%%

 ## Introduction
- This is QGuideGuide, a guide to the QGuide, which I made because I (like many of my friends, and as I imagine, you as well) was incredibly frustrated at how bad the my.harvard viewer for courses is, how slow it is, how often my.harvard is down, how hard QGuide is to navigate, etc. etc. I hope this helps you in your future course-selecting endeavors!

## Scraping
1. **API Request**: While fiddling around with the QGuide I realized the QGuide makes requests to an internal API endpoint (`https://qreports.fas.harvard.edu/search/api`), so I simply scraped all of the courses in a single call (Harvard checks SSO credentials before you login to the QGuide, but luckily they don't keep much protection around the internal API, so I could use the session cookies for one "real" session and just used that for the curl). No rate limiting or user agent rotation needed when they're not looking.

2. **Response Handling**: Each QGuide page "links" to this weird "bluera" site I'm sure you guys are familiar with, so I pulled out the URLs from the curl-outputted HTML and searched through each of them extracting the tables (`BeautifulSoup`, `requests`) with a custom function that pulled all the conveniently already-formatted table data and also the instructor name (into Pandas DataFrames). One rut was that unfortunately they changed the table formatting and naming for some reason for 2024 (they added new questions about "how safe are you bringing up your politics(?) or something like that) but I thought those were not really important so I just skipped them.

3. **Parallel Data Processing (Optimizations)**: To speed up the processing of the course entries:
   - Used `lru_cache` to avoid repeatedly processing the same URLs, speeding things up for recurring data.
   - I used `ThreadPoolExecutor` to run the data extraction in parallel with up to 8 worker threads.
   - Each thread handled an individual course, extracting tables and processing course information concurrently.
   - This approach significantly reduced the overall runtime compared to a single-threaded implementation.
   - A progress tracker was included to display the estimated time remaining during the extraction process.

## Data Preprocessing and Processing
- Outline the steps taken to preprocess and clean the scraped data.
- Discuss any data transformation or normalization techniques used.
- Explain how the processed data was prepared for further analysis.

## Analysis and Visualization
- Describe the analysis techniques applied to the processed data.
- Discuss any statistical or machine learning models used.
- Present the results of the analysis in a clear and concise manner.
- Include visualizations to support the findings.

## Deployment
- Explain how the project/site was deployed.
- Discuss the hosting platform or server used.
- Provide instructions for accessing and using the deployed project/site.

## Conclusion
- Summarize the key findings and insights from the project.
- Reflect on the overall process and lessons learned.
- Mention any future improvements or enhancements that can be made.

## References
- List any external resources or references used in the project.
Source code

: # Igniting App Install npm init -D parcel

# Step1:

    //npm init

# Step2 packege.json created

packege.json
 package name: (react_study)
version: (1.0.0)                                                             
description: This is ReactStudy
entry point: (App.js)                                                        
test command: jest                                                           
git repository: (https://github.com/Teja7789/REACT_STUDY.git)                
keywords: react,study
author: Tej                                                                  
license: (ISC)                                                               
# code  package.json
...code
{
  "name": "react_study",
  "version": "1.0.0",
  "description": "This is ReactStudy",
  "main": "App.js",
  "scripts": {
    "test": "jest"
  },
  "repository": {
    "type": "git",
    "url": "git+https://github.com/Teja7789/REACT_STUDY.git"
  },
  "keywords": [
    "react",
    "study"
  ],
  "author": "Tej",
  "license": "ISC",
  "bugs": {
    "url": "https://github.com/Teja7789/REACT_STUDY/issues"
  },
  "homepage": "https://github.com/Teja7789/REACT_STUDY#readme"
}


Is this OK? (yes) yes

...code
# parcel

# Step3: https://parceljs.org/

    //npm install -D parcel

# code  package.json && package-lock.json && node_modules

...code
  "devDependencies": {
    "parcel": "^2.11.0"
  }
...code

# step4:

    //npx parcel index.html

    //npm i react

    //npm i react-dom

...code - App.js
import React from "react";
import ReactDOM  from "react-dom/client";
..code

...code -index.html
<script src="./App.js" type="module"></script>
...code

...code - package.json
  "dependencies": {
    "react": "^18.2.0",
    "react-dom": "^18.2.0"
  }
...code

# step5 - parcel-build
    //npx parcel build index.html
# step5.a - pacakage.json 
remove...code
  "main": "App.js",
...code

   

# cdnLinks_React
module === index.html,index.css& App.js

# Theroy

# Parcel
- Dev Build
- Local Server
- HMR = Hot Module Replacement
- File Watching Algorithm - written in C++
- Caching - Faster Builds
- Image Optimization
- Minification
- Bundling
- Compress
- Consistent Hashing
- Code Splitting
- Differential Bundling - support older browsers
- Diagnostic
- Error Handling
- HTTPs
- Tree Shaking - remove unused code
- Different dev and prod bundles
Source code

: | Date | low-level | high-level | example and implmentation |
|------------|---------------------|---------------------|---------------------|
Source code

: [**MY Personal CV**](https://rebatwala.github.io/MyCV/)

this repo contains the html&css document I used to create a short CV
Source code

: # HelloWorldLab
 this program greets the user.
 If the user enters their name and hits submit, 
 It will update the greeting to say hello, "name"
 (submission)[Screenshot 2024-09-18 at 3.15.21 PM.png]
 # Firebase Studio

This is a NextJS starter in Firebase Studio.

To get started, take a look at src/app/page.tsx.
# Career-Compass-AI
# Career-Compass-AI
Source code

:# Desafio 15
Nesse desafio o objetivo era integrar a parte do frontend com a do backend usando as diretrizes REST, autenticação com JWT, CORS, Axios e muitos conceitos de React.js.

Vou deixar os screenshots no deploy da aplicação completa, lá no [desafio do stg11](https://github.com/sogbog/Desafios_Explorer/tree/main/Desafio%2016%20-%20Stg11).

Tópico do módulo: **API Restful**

%%

WHAT YOU ARE ASKED TO DO:
Exactly as they appear above, transcribe the records in full.

ANSWER TO THIS TASK:
 ## Introduction
- This is QGuideGuide, a guide to the QGuide, which I made because I (like many of my friends, and as I imagine, you as well) was incredibly frustrated at how bad the my.harvard viewer for courses is, how slow it is, how often my.harvard is down, how hard QGuide is to navigate, etc. etc. I hope this helps you in your future course-selecting endeavors!

## Scraping
1. **API Request**: While fiddling around with the QGuide I realized the QGuide makes requests to an internal API endpoint (`https://qreports.fas.harvard.edu/search/api`), so I simply scraped all of the courses in a single call (Harvard checks SSO credentials before you login to the QGuide, but luckily they don't keep much protection around the internal API, so I could use the session cookies for one "real" session and just used that for the curl). No rate limiting or user agent rotation needed when they're not looking.

2. **Response Handling**: Each QGuide page "links" to this weird "bluera" site I'm sure you guys are familiar with, so I pulled out the URLs from the curl-outputted HTML and searched through each of them extracting the tables (`BeautifulSoup`, `requests`) with a custom function that pulled all the conveniently already-formatted table data and also the instructor name (into Pandas DataFrames). One rut was that unfortunately they changed the table formatting and naming for some reason for 2024 (they added new questions about "how safe are you bringing up your politics(?) or something like that) but I thought those were not really important so I just skipped them.

3. **Parallel Data Processing (Optimizations)**: To speed up the processing of the course entries:
   - Used `lru_cache` to avoid repeatedly processing the same URLs, speeding things up for recurring data.
   - I used `ThreadPoolExecutor` to run the data extraction in parallel with up to 8 worker threads.
   - Each thread handled an individual course, extracting tables and processing course information concurrently.
   - This approach significantly reduced the overall runtime compared to a single-threaded implementation.
   - A progress tracker was included to display the estimated time remaining during the extraction process.

## Data Preprocessing and Processing
- Outline the steps taken to preprocess and clean the scraped data.
- Discuss any data transformation or normalization techniques used.
- Explain how the processed data was prepared for further analysis.

## Analysis and Visualization
- Describe the analysis techniques applied to the processed data.
- Discuss any statistical or machine learning models used.
- Present the results of the analysis in a clear and concise manner.
- Include visualizations to support the findings.

## Deployment
- Explain how the project/site was deployed.
- Discuss the hosting platform or server used.
- Provide instructions for accessing and using the deployed project/site.

## Conclusion
- Summarize the key findings and insights from the project.
- Reflect on the overall process and lessons learned.
- Mention any future improvements or enhancements that can be made.

## References
- List any external resources or references used in the project.
Source code

: # Igniting App Install npm init -D parcel

# Step1:

    //npm init

# Step2 packege.json created

packege.json
 package name: (react_study)
version: (1.0.0)                                                             
description: This is ReactStudy
entry point: (App.js)                                                        
test command: jest                                                           
git repository: (https://github.com/Teja7789/REACT_STUDY.git)                
keywords: react,study
author: Tej                                                                  
license: (ISC)                                                               
# code  package.json
...code
{
  "name": "react_study",
  "version": "1.0.0",
  "description": "This is ReactStudy",
  "main": "App.js",
  "scripts": {
    "test": "jest"
  },
  "repository": {
    "type": "git",
    "url": "git+https://github.com/Teja7789/REACT_STUDY.git"
  },
  "keywords": [
    "react",
    "study"
  ],
  "author": "Tej",
  "license": "ISC",
  "bugs": {
    "url": "https://github.com/Teja7789/REACT_STUDY/issues"
  },
  "homepage": "https://github.com/Teja7789/REACT_STUDY#readme"
}


Is this OK? (yes) yes

...code
# parcel

# Step3: https://parceljs.org/

    //npm install -D parcel

# code  package.json && package-lock.json && node_modules

...code
  "devDependencies": {
    "parcel": "^2.11.0"
  }
...code

# step4:

    //npx parcel index.html

    //npm i react

    //npm i react-dom

...code - App.js
import React from "react";
import ReactDOM  from "react-dom/client";
..code

...code -index.html
<script src="./App.js" type="module"></script>
...code

...code - package.json
  "dependencies": {
    "react": "^18.2.0",
    "react-dom": "^18.2.0"
  }
...code

# step5 - parcel-build
    //npx parcel build index.html
# step5.a - pacakage.json 
remove...code
  "main": "App.js",
...code

   

# cdnLinks_React
module === index.html,index.css& App.js

# Theroy

# Parcel
- Dev Build
- Local Server
- HMR = Hot Module Replacement
- File Watching Algorithm - written in C++
- Caching - Faster Builds
- Image Optimization
- Minification
- Bundling
- Compress
- Consistent Hashing
- Code Splitting
- Differential Bundling - support older browsers
- Diagnostic
- Error Handling
- HTTPs
- Tree Shaking - remove unused code
- Different dev and prod bundles
Source code

: | Date | low-level | high-level | example and implmentation |
|------------|---------------------|---------------------|---------------------|
Source code

: [**MY Personal CV**](https://rebatwala.github.io/MyCV/)

this repo contains the html&css document I used to create a short CV
Source code

: # HelloWorldLab
 this program greets the user.
 If the user enters their name and hits submit, 
 It will update the greeting to say hello, "name"
 (submission)[Screenshot 2024-09-18 at 3.15.21 PM.png]
 # Firebase Studio

This is a NextJS starter in Firebase Studio.

To get started, take a look at src/app/page.tsx.
# Career-Compass-AI
# Career-Compass-AI
Source code

:# Desafio 15
Nesse desafio o objetivo era integrar a parte do frontend com a do backend usando as diretrizes REST, autenticação com JWT, CORS, Axios e muitos conceitos de React.js.

Vou deixar os screenshots no deploy da aplicação completa, lá no [desafio do stg11](https://github.com/sogbog/Desafios_Explorer/tree/main/Desafio%2016%20-%20Stg11).

Tópico do módulo: **API Restful**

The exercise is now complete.